Остервеневшие собаки напирали со всех сторон, с рычанием наскакивали на детей, ударяя их тела зубами, выхватывая клочки одежды с прикушенной кожей, а Цыган, изловчившись, вцепился в скулу девочки, разорвав ей клыком глаз. До этого малышка не чувствовала боли от укусов - шок от неожиданности и ужаса еще прошёл – но, когда девочка почувствовала, как от её лица откусывают мясо, то от этого чувства она заверещала как забиваемый баграми щенок, напомнив своим визгом Цыгану момент гибели его семьи, от чего тот впал в совершенное исступление: продолжая с лязгом хватать своими крепкими челюстями руки, которыми девочка пыталась закрыть своё покалеченное лицо, он порывался схватить её за горло, откуда, он знал, выплеснется фонтаном кровь, прямо ему в пасть; Цыган рявкнул, и, стряхнув прокушенные руки ребёнка в сторону, вцепился ему сбоку в тонкую шею, и рванул её клыками.
Часть своры терзала её братишку, полностью скрывшегося под прилизанными струями воды собачьими спинами, лишь вздыбленные холки стояли торчком, серебрясь от застрявших между шерстинок капель: кривляясь на земле, и поливая её кровью из разорванных щек и носа, мальчик уже даже не кричал, он только дёргал конечностями, на которых ещё не были прокусаны сухожилия, и стонал, но его стона не было слышно за рычанием псов, дерущих с него кожу: кто-то из них, похожий на помесь ротвейлера и ризеншнауцера, вцепился мальчику в пах, заставив его так завизжать, что крик этот наверно услышал с неба бог, наблюдающий за страшной расправой над детьми, угодной ему сейчас.

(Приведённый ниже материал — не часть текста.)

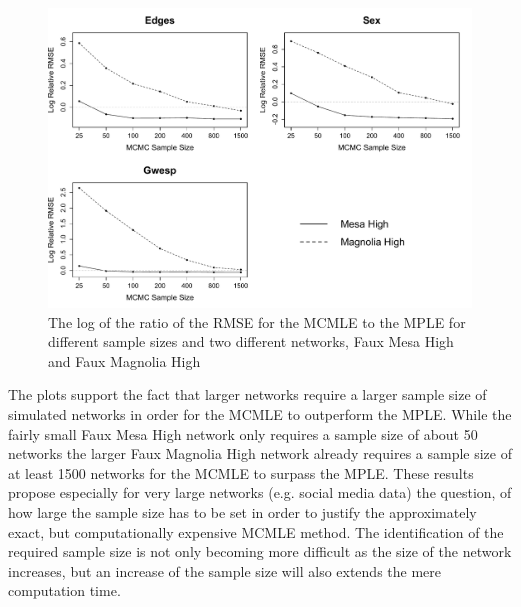 \documentclass[headsepline=true, abstracton]{scrartcl}
\begin{document}
\begin{figure}[h]
\begin{center}
\includegraphics[scale=.5]{RMSE_paper}
\caption{The log of the ratio of the RMSE for the MCMLE to the MPLE for different sample sizes and two different networks, Faux Mesa High and Faux Magnolia High}
\label{rmse}
\end{center}
\end{figure}

\noindent The plots support the fact that larger networks require a larger sample size of simulated networks in order for the MCMLE to outperform the MPLE. While the fairly small Faux Mesa High network only requires a sample size of about 50 networks the larger Faux Magnolia High network already requires a sample size of at least 1500 networks for the MCMLE to surpass the MPLE. These results propose especially for very large networks (e.g. social media data) the question, of how large the sample size has to be set in order to justify the approximately exact, but computationally expensive MCMLE method. The identification of the required sample size is not only becoming more difficult as the size of the network increases, but an increase of the sample size will also extends the mere computation time. 
\end{document}
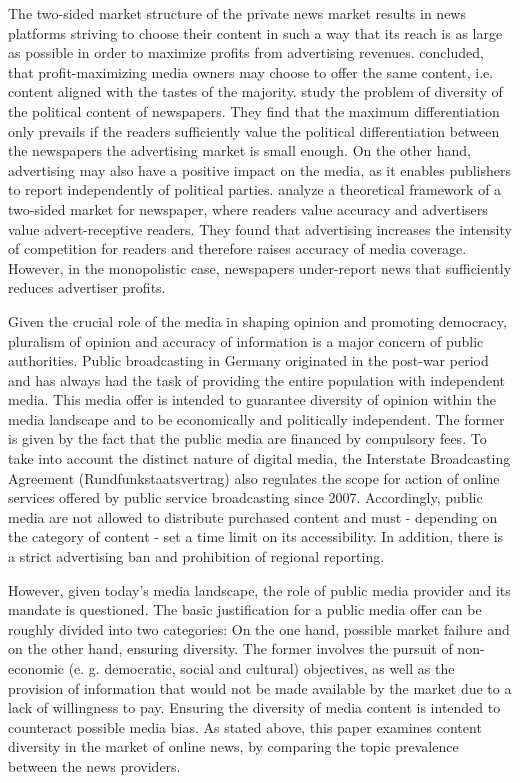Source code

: \documentclass[12pt,a4paper,notitlepage]{article}
\begin{document}
The two-sided market structure of the private news market results in news platforms striving to choose their content in such a way that its reach is as large as possible in order to maximize profits from advertising revenues. \citet{steiner_program_1952} concluded, that profit-maximizing media owners may choose to offer the same content, i.e. content aligned with the tastes of the majority. \citep{gabszewicz_press_2001} study the problem of diversity of the political content of newspapers. They find that the maximum differentiation only prevails if the readers sufficiently value the political differentiation between the newspapers the advertising market is small enough. On the other hand, advertising may also have a positive impact on the media, as it enables publishers to report independently of political parties. \citet{ellman_what_2009} analyze a theoretical framework of a two-sided market for newspaper, where readers value accuracy and advertisers value advert-receptive readers. They found that advertising increases the intensity of competition for readers and therefore raises accuracy of media coverage. However, in the monopolistic case, newspapers under-report news that sufficiently reduces advertiser profits. 

Given the crucial role of the media in shaping opinion and promoting democracy, pluralism of opinion and accuracy of information is a major concern of public authorities. Public broadcasting in Germany originated in the post-war period and has always had the task of providing the entire population with independent media. This media offer is intended to guarantee diversity of opinion within the media landscape and to be economically and politically independent. The former is given by the fact that the public media are financed by compulsory fees. To take into account the distinct nature of digital media, the Interstate Broadcasting Agreement (Rundfunkstaatsvertrag) also regulates the scope for action of online services offered by public service broadcasting since 2007. Accordingly, public media are not allowed to distribute purchased content and must - depending on the category of content - set a time limit on its accessibility. In addition, there is a strict advertising ban and prohibition of regional reporting. 

However, given today's media landscape, the role of public media provider and its mandate is questioned. The basic justification for a public media offer can be roughly divided into two categories: On the one hand, possible market failure and on the other hand, ensuring diversity. The former involves the pursuit of non-economic (e. g. democratic, social and cultural) objectives, as well as the provision of information that would not be made available by the market due to a lack of willingness to pay. Ensuring the diversity of media content is intended to counteract possible media bias. As stated above, this paper examines content diversity in the market of online news, by comparing the topic prevalence between the news providers. 
\end{document}

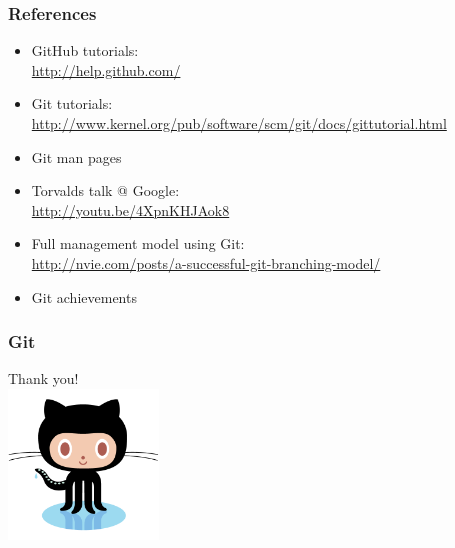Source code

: \documentclass[handout]{beamer}
\begin{document}
\begin{frame}
  \frametitle{References}
  \begin{itemize}
    \item GitHub tutorials: \\
      \url{http://help.github.com/}
    \item Git tutorials: \\
      \url{http://www.kernel.org/pub/software/scm/git/docs/gittutorial.html}
    \item Git man pages
    \item Torvalds talk @ Google: \\
      \url{http://youtu.be/4XpnKHJAok8}
    \item Full management model using Git: \\
      \url{http://nvie.com/posts/a-successful-git-branching-model/}
    \item Git achievements
  \end{itemize}
\end{frame}

\begin{frame}
  \frametitle{Git}
    \begin{center}
      Thank you! \\
      \includegraphics[height=4cm]{Octocat.png}
    \end{center}
\end{frame}
\end{document}
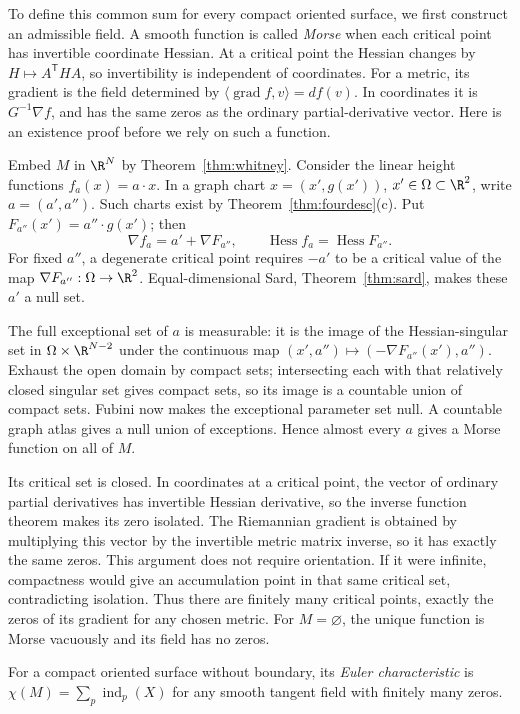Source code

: To define this common sum for every compact oriented surface, we first construct an admissible field. A smooth function is called \emph{Morse} when each critical point has invertible coordinate Hessian. At a critical point the Hessian changes by $H\mapsto A^{\mathsf T}HA$, so invertibility is independent of coordinates. For a metric, its gradient is the field determined by $\langle\operatorname{grad}f,v\rangle=df(v)$. In coordinates it is $G^{-1}\nabla f$, and has the same zeros as the ordinary partial-derivative vector. Here is an existence proof before we rely on such a function.

Embed $M$ in $\R^N$ by Theorem~\ref{thm:whitney}. Consider the linear height functions $f_a(x)=a\cdot x$. In a graph chart $x=(x',g(x'))$, $x'\in\Omega\subset\R^2$, write $a=(a',a'')$. Such charts exist by Theorem~\ref{thm:fourdesc}(c). Put $F_{a''}(x')=a''\cdot g(x')$; then
\[
\nabla f_a=a'+\nabla F_{a''},\qquad
\operatorname{Hess}f_a=\operatorname{Hess}F_{a''}.
\]
For fixed $a''$, a degenerate critical point requires $-a'$ to be a critical value of the map $\nabla F_{a''}:\Omega\to\R^2$. Equal-dimensional Sard, Theorem~\ref{thm:sard}, makes these $a'$ a null set.

The full exceptional set of $a$ is measurable: it is the image of the Hessian-singular set in $\Omega\times\R^{N-2}$ under the continuous map $(x',a'')\mapsto(-\nabla F_{a''}(x'),a'')$. Exhaust the open domain by compact sets; intersecting each with that relatively closed singular set gives compact sets, so its image is a countable union of compact sets. Fubini now makes the exceptional parameter set null. A countable graph atlas gives a null union of exceptions. Hence almost every $a$ gives a Morse function on all of $M$.

Its critical set is closed. In coordinates at a critical point, the vector of ordinary partial derivatives has invertible Hessian derivative, so the inverse function theorem makes its zero isolated. The Riemannian gradient is obtained by multiplying this vector by the invertible metric matrix inverse, so it has exactly the same zeros. This argument does not require orientation. If it were infinite, compactness would give an accumulation point in that same critical set, contradicting isolation. Thus there are finitely many critical points, exactly the zeros of its gradient for any chosen metric. For $M=\varnothing$, the unique function is Morse vacuously and its field has no zeros.

\begin{definition}
For a compact oriented surface without boundary, its \emph{Euler characteristic} is $\chi(M)=\sum_p\operatorname{ind}_p(X)$ for any smooth tangent field with finitely many zeros.
\end{definition}

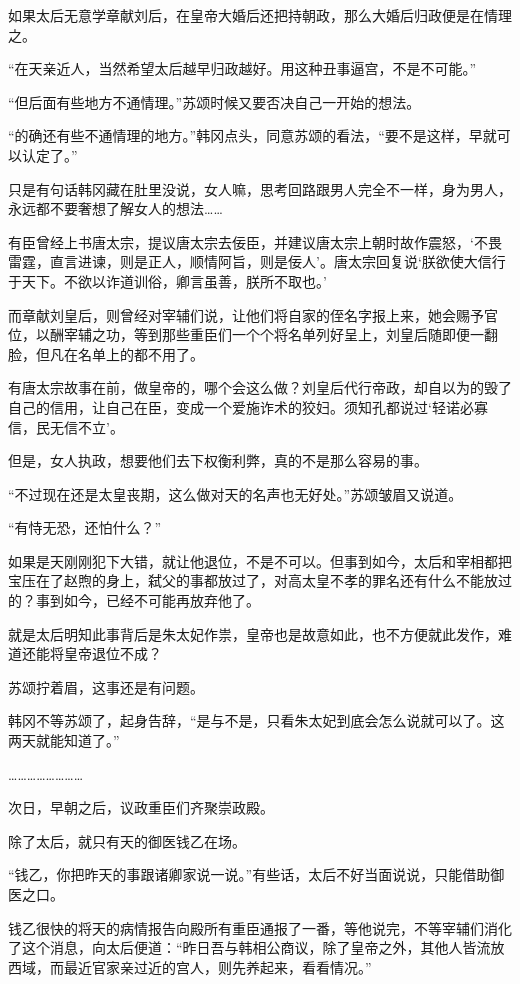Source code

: 如果太后无意学章献刘后，在皇帝大婚后还把持朝政，那么大婚后归政便是在情理之。

“在天亲近人，当然希望太后越早归政越好。用这种丑事逼宫，不是不可能。”

“但后面有些地方不通情理。”苏颂时候又要否决自己一开始的想法。

“的确还有些不通情理的地方。”韩冈点头，同意苏颂的看法，“要不是这样，早就可以认定了。”

只是有句话韩冈藏在肚里没说，女人嘛，思考回路跟男人完全不一样，身为男人，永远都不要奢想了解女人的想法……

有臣曾经上书唐太宗，提议唐太宗去佞臣，并建议唐太宗上朝时故作震怒，‘不畏雷霆，直言进谏，则是正人，顺情阿旨，则是佞人’。唐太宗回复说‘朕欲使大信行于天下。不欲以诈道训俗，卿言虽善，朕所不取也。’

而章献刘皇后，则曾经对宰辅们说，让他们将自家的侄名字报上来，她会赐予官位，以酬宰辅之功，等到那些重臣们一个个将名单列好呈上，刘皇后随即便一翻脸，但凡在名单上的都不用了。

有唐太宗故事在前，做皇帝的，哪个会这么做？刘皇后代行帝政，却自以为的毁了自己的信用，让自己在臣，变成一个爱施诈术的狡妇。须知孔都说过‘轻诺必寡信，民无信不立’。

但是，女人执政，想要他们去下权衡利弊，真的不是那么容易的事。

“不过现在还是太皇丧期，这么做对天的名声也无好处。”苏颂皱眉又说道。

“有恃无恐，还怕什么？”

如果是天刚刚犯下大错，就让他退位，不是不可以。但事到如今，太后和宰相都把宝压在了赵煦的身上，弑父的事都放过了，对高太皇不孝的罪名还有什么不能放过的？事到如今，已经不可能再放弃他了。

就是太后明知此事背后是朱太妃作祟，皇帝也是故意如此，也不方便就此发作，难道还能将皇帝退位不成？

苏颂拧着眉，这事还是有问题。

韩冈不等苏颂了，起身告辞，“是与不是，只看朱太妃到底会怎么说就可以了。这两天就能知道了。”

……………………

次日，早朝之后，议政重臣们齐聚崇政殿。

除了太后，就只有天的御医钱乙在场。

“钱乙，你把昨天的事跟诸卿家说一说。”有些话，太后不好当面说说，只能借助御医之口。

钱乙很快的将天的病情报告向殿所有重臣通报了一番，等他说完，不等宰辅们消化了这个消息，向太后便道：“昨日吾与韩相公商议，除了皇帝之外，其他人皆流放西域，而最近官家亲过近的宫人，则先养起来，看看情况。”

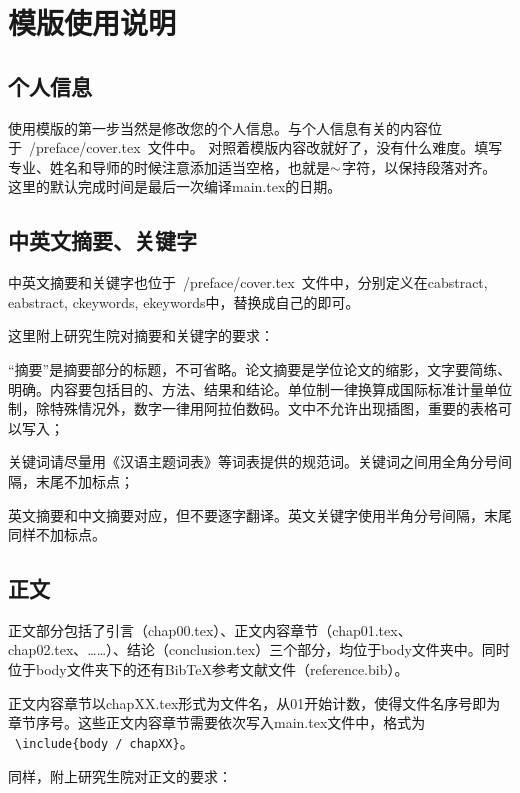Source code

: ﻿%

\chapter{模版使用说明}
\label{chap01}

\section{个人信息}
使用模版的第一步当然是修改您的个人信息。与个人信息有关的内容位于~{/preface/cover.tex}~文件中。
对照着模版内容改就好了，没有什么难度。填写专业、姓名和导师的时候注意添加适当空格，也就是$\scriptsize{\sim}$字符，以保持段落对齐。
这里的默认完成时间是最后一次编译main.tex的日期。

\section{中英文摘要、关键字}
中英文摘要和关键字也位于~{/preface/cover.tex}~文件中，分别定义在cabstract, eabstract, ckeywords, ekeywords中，替换成自己的即可。

这里附上研究生院对摘要和关键字的要求：
\begin{asparaenum}
\item “摘要”是摘要部分的标题，不可省略。论文摘要是学位论文的缩影，文字要简练、明确。内容要包括目的、方法、结果和结论。单位制一律换算成国际标准计量单位制，除特殊情况外，数字一律用阿拉伯数码。文中不允许出现插图，重要的表格可以写入；
\item 关键词请尽量用《汉语主题词表》等词表提供的规范词。关键词之间用全角分号间隔，末尾不加标点；
\item 英文摘要和中文摘要对应，但不要逐字翻译。英文关键字使用半角分号间隔，末尾同样不加标点。
\end{asparaenum}

\section{正文}
正文部分包括了引言（chap00.tex）、正文内容章节（chap01.tex、chap02.tex、……）、结论（conclusion.tex）三个部分，均位于body文件夹中。同时位于body文件夹下的还有Bib\TeX{}参考文献文件（reference.bib）。

正文内容章节以chapXX.tex形式为文件名，从01开始计数，使得文件名序号即为章节序号。这些正文内容章节需要依次写入main.tex文件中，格式为
~\texttt{\footnotesize \textbackslash include\{body / chapXX\}}。

同样，附上研究生院对正文的要求：

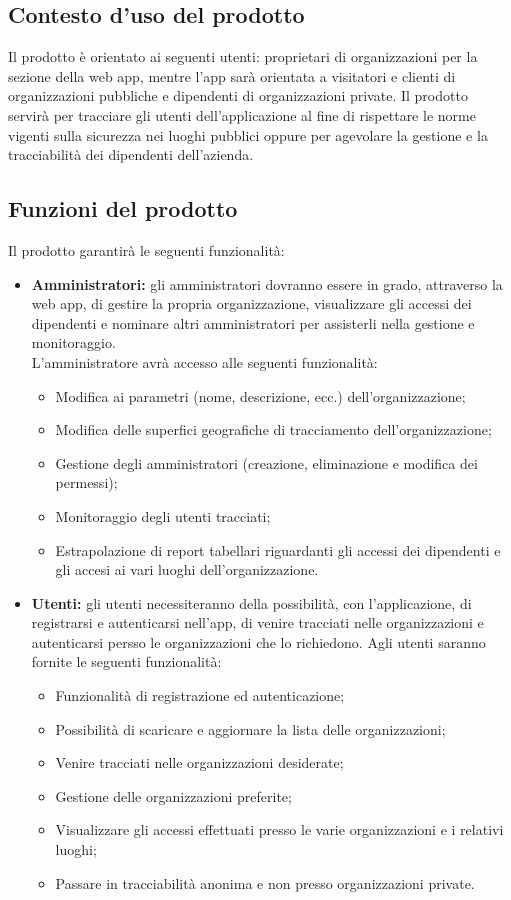 \subsection{Contesto d'uso del prodotto}
Il prodotto è orientato ai seguenti utenti: proprietari di organizzazioni per la sezione della web app, mentre l'app sarà orientata a visitatori e clienti di organizzazioni pubbliche e dipendenti di organizzazioni private.
Il prodotto servirà per tracciare gli utenti dell'applicazione al fine di rispettare le norme vigenti sulla sicurezza nei luoghi pubblici oppure per agevolare la gestione e la tracciabilità dei dipendenti dell'azienda.

\subsection{Funzioni del prodotto}
Il prodotto garantirà le seguenti funzionalità:
\begin{itemize}
    \item \textbf{Amministratori:} gli amministratori dovranno essere in grado, attraverso la web app, di gestire la propria organizzazione, visualizzare gli accessi dei dipendenti e nominare altri amministratori per assisterli nella gestione e monitoraggio. \\
        L'amministratore avrà accesso alle seguenti funzionalità:
        \begin{itemize}
            \item Modifica ai parametri (nome, descrizione, ecc.) dell'organizzazione;
            \item Modifica delle superfici geografiche di tracciamento dell'organizzazione;
            \item Gestione degli amministratori (creazione, eliminazione e modifica dei permessi);
            \item Monitoraggio degli utenti tracciati;
            \item Estrapolazione di report tabellari riguardanti gli accessi dei dipendenti e gli accesi ai vari luoghi dell'organizzazione.
        \end{itemize}
    \item \textbf{Utenti:} gli utenti necessiteranno della possibilità, con l'applicazione, di registrarsi e autenticarsi nell'app, di venire tracciati nelle organizzazioni e autenticarsi persso le organizzazioni che lo richiedono. Agli utenti saranno fornite le seguenti funzionalità:
    \begin{itemize}
        \item Funzionalità di registrazione ed autenticazione;
        \item Possibilità di scaricare e aggiornare la lista delle organizzazioni;
        \item Venire tracciati nelle organizzazioni desiderate;
        \item Gestione delle organizzazioni preferite;
        \item Visualizzare gli accessi effettuati presso le varie organizzazioni e i relativi luoghi;
        \item Passare in tracciabilità anonima e non presso organizzazioni private.
    \end{itemize}
\end{itemize}
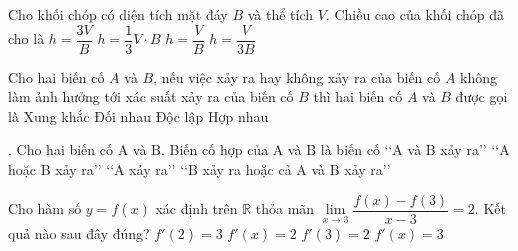 \begin{ex}%
Cho khối chóp có diện tích mặt đáy $B$ và thể tích $V$. Chiều cao của khối chóp đã cho là
\choice
{\True $h=\dfrac{3V}{B}$}
{$h=\dfrac{1}{3} V \cdot B$}
{$h=\dfrac{V}{B}$}
{$h=\dfrac{V}{3B}$}
\end{ex}

\begin{ex}%
Cho hai biến cố $A$ và $B$, nếu việc xảy ra hay không xảy ra của biến cố $A$ không làm ảnh hưởng tới xác suất xảy ra của biến cố $B$ thì hai biến cố $A$ và $B$ được gọi là
\choice
{Xung khắc}
{Đối nhau}
{\True Độc lập}
{Hợp nhau}
\end{ex}

\begin{ex}.%
Cho hai biến cố A và B. Biến cố hợp của A và B là biến cố
\choice
{\lq\lq A và B xảy ra\rq\rq }
{\True \lq\lq A hoặc B xảy ra\rq\rq }
{\lq\lq A xảy ra\rq\rq }
{\lq\lq B xảy ra hoặc cả A và B xảy ra\rq\rq }
\end{ex}

\begin{ex}    %
Cho hàm số $y = f(x)$ xác định trên $\mathbb{R}$ thỏa mãn $\lim\limits_{x\to 3}\dfrac{f(x)-f(3)}{x-3}=2$. Kết quả nào sau đây đúng?
\choice
{$f'(2)=3$}
{$f'(x)=2$}
{\True $f'(3)=2$}
{$f'(x)=3$}
\end{ex}

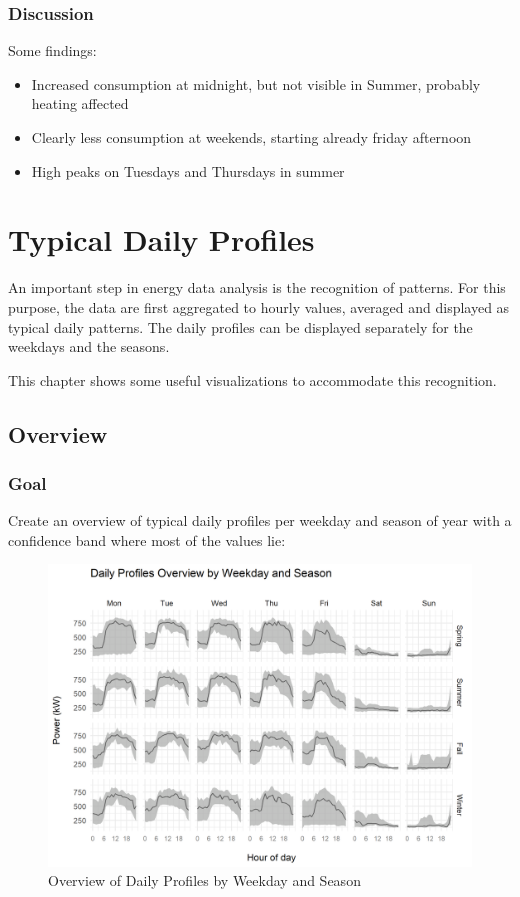 \documentclass[
  a4paperpaper,
]{book}
\begin{document}
\hypertarget{discussion-6}{%
\subsection{Discussion}\label{discussion-6}}

Some findings:

\begin{itemize}
\item
  Increased consumption at midnight, but not visible in Summer, probably heating affected
\item
  Clearly less consumption at weekends, starting already friday afternoon
\item
  High peaks on Tuesdays and Thursdays in summer
\end{itemize}

\hypertarget{typical-daily-profiles}{%
\chapter{Typical Daily Profiles}\label{typical-daily-profiles}}

An important step in energy data analysis is the recognition of patterns. For this purpose, the data are first aggregated to hourly values, averaged and displayed as typical daily patterns. The daily profiles can be displayed separately for the weekdays and the seasons.

This chapter shows some useful visualizations to accommodate this recognition.

\newpage

\hypertarget{overview}{%
\section{Overview}\label{overview}}

\hypertarget{goal-12}{%
\subsection{Goal}\label{goal-12}}

Create an overview of typical daily profiles per weekday and season of year with a confidence band where most of the values lie:

\begin{figure}
\includegraphics[width=0.7\linewidth]{images/plotDailyProfOverview} \caption{Overview of Daily Profiles by Weekday and Season}\label{fig:unnamed-chunk-22}
\end{figure}
\end{document}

Между тем временем, как дети бежали от дождика к отцу, сидящему за стеклом в кафе с мамой, разрешившей им самостоятельно погулять, и до той поры, когда они оба превратились в истерзанные в лохмотья красные куклы, плотью которых теперь утоляли голод псы, прошло меньше минуты, а может время в момент кровавого смертоубийства совсем даже не шло, но как бы то ни было, только сейчас со стороны недостигнутого ими кафе доносился до ушей увлечённо чавкающих сладким мясом собак-людоедов истеричный, полный горестного ужаса, многоголосый женский визг.
Цыган, стоя передними лапами у подрагивающей девочки на груди, поднял голову, облизнул свою смоченную кровью и дождём морду, и поглядел в сторону, откуда кричали: от кафе с диким криком мчался мужчина, вероятно отец терзаемых его стаей детей, замахиваясь на бегу металлической урной, и тогда часть до одури озверевших от человеческой крови собак, оторвались от трепыхающейся на мокрой траве живой трапезы, и с рычанием бросились ему навстречу. Впереди размашистой рысью скакал Цыган, с испачканной кровью и землёй мордой, с разинутой пастью, и на зубах её отцу загрызенных чад было очень хорошо видно, как прилипло к ним мясо его дочери.
До своих мёртвых отпрысков папа так и не добежал.